To find out that is causing the abort, I decided to test the resiliency of LoadLibrary(...) and FreeLibrary(...) for loading libgnutls-30.dll. I haven't tested it yet for some other .dll to see if this is specific to the GNU library. EDIT Yes, I have tested this with other .dlls and there is no such problem with them, can load/unload millions of times.

The following code (.NET 6):

private const string dllNameWinUtil = @"Kernel32.dll";
[DllImport(dllNameWinUtil, CallingConvention = CallingConvention.StdCall, CharSet = CharSet.Ansi, SetLastError = true)]
private static extern IntPtr LoadLibrary([MarshalAs(UnmanagedType.LPStr)] string lpFileName);
[DllImport(dllNameWinUtil, CallingConvention = CallingConvention.StdCall, CharSet = CharSet.Ansi, SetLastError = true)]
[return: MarshalAs(UnmanagedType.Bool)]
private static extern bool FreeLibrary(IntPtr hModule);

static void my_Load_Unload_Test() {
	for (int i = 0; i < 6000; i++) {
		Console.WriteLine(i.ToString());

		// Load the .dll lib
		IntPtr dllP = LoadLibrary(@"libgnutls-30.dll");
		if (dllP == IntPtr.Zero) throw new Exception();

		// Unload the .dll lib
		bool result = FreeLibrary(dllP);
		if (!result) throw new Exception();
	}
}

run my_Load_Unload_Test() as a console app results in this:

...(1057 lines omitted)
1058
1059
1060
1061
1062
1063
1064
1065
1066
1067
1068
1069

C:\Users\M....\Test_FluentZOS_Net_6.exe (process 7960) exited with code 3.

from fluentftp.gnutls.

FanDjango avatar FanDjango commented on June 1, 2024

This is moving in the direction of analyzing the GnuTLS .dll library as to what it's DLLMAIN (if at all called or present) is doing, as well as any internal constructor they have somehow contrived - the compile is done with Mingw32 (windows port of gcc), there are many concerns out there about DLLMAIN related problems.
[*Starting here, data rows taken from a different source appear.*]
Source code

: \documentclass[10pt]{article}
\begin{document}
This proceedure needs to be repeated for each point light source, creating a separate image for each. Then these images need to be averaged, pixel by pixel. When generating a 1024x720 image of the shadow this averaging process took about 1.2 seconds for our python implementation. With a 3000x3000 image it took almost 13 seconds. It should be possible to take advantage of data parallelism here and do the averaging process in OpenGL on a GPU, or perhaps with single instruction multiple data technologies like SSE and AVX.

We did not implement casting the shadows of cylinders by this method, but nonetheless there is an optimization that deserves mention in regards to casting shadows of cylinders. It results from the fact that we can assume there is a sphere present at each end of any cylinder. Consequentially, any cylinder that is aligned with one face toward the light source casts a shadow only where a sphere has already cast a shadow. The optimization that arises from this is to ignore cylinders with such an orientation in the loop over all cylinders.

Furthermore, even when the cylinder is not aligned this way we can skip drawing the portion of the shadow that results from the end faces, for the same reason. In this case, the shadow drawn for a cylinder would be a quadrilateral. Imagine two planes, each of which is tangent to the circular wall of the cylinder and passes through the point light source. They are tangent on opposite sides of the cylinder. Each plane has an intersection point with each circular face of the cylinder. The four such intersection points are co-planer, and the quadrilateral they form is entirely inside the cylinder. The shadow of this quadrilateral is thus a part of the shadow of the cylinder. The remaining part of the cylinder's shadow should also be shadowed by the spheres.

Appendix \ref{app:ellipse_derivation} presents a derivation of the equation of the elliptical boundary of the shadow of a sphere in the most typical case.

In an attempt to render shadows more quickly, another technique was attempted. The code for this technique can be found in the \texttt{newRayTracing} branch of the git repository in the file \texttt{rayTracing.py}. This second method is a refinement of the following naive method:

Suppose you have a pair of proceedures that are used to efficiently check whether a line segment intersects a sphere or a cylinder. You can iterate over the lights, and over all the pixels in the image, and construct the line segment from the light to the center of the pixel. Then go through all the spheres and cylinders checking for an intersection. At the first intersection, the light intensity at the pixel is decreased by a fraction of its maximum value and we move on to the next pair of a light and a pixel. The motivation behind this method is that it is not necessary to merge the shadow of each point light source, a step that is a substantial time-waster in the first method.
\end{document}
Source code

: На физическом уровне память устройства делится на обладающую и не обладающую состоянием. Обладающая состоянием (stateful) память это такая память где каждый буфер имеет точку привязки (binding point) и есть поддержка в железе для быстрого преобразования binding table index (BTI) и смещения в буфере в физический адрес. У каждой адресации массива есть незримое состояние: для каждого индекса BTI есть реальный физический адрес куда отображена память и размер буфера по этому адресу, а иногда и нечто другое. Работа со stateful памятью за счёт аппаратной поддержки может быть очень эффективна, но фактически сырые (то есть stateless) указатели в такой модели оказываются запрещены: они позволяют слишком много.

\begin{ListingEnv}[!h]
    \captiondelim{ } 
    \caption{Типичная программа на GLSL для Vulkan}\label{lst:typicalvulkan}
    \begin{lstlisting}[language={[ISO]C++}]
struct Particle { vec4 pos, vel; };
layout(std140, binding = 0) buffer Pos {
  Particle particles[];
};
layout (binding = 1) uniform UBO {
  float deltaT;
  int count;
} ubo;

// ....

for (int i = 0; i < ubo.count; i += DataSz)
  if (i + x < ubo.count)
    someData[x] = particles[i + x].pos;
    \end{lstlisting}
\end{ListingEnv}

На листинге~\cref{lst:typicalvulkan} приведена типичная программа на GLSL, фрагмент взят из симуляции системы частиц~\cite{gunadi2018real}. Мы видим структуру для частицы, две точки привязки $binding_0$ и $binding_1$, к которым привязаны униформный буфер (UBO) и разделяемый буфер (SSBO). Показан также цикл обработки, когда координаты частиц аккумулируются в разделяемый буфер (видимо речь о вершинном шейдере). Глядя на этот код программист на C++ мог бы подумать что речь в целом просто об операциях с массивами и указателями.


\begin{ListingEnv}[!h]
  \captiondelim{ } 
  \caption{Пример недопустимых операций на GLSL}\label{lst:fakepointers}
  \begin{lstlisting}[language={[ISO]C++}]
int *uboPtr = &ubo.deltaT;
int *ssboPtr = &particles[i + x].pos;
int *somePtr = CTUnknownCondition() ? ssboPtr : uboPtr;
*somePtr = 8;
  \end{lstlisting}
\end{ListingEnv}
Other available GnuTSL .dll libraries, like the one supplied with FileZilla, also exhibit this behaviour.

Need to test this under linux.

Perhaps it is best to just not do any unloading of the libraries.

from fluentftp.gnutls.

FanDjango avatar FanDjango commented on June 1, 2024

@Jojo-1000 We are back to square one re. your wanting the libraries freed if no-one is using them thanks to the problem desccribed above.

With the current code, there will be a GlobalDeInit(...) when use-count reaches zero, but freeing the libraries is currently commented out.

from fluentftp.gnutls.

Jojo-1000 avatar Jojo-1000 commented on June 1, 2024

The interesting thing is that it is actually the FreeLibrary call that crashes.
When I run 1069 iterations of load/free dll, and then try to use FTPClient, the DLL loading fails with a proper error code:

ERROR_DLL_INIT_FAILED

1114 (0x45A)
ERROR_DLL_INIT_FAILED

1114 (0x45A)

A dynamic link library (DLL) initialization routine failed.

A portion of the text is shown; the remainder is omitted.